Nova Déli, 11 de março de 2020. Depois de apresentar o álbum Desvelando Mares e clássicos da música brasileira nas cidades de Jaipur, Bangalore e Calcutá, a pianista Bianca Gismonti fazia o último show de uma turnê pela Índia ao lado dos músicos Antonio Porto (baixo) e Julio Falavigna (bateria), parceiros do Bianca Gismonti Trio.

No mesmo dia, em Genebra, a Organização Mundial da Saúde anunciava que o novo coronavírus tinha se tornado uma pandemia, o que acabaria resultando no cancelamento da turnê de Gismonti pela Europa, prevista para as semanas seguintes.
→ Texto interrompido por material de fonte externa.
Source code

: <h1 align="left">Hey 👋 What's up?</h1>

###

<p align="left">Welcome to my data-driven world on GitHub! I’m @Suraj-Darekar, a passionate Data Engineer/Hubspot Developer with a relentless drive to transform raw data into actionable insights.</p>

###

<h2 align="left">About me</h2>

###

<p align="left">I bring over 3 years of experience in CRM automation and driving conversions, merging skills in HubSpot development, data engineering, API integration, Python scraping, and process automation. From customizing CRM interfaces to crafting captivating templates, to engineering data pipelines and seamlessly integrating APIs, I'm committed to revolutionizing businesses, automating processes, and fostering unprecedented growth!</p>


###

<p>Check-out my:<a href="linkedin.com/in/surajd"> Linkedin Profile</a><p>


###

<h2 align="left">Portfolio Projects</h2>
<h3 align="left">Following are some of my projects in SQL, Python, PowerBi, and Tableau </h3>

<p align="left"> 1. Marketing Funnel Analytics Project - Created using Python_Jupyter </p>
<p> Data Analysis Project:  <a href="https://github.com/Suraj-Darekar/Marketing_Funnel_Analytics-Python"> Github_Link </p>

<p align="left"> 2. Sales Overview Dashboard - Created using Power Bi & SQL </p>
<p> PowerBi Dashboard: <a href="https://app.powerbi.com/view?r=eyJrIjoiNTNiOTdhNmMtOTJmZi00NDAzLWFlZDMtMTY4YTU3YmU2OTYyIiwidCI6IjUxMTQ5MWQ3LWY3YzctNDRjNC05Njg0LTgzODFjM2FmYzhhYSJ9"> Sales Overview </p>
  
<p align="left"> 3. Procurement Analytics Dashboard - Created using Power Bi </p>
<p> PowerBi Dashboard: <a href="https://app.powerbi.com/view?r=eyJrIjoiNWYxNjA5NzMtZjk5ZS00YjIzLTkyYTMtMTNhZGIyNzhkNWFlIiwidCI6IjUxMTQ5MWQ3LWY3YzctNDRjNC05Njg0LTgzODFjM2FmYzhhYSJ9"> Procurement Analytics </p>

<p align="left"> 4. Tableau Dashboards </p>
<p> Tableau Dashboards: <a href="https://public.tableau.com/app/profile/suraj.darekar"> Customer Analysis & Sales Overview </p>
O retorno da pianista ao Brasil dava início a um período marcado por uma grande perda.

Rio de Janeiro, 6 de junho de 2020. “Hoje te vi adentrando o profundo solo de sua família e ali, inocentemente, quis te ofertar todas as partituras do mundo, para que você dormisse, para sempre, nos braços da música. Queria que você levasse tudo o que te representou e, para tal, precisaria ancorar o milagre de todos os planetas nascidos e, ainda, os na barriga da Criação. Em reza, silenciei, cantarolei baixinho a sua Sabiá e as lágrimas vieram. Sua grandeza era tamanha que se fez traduzida em apenas uma gota de amor. Seu nome, Dulce, era humildade”, escrevia Gismonti em uma rede social, compartilhando o luto pela morte de sua madrinha, a cantora e compositora Dulce Bressane, que partira dois dias antes, aos 90 anos, vitimada pela Covid-19.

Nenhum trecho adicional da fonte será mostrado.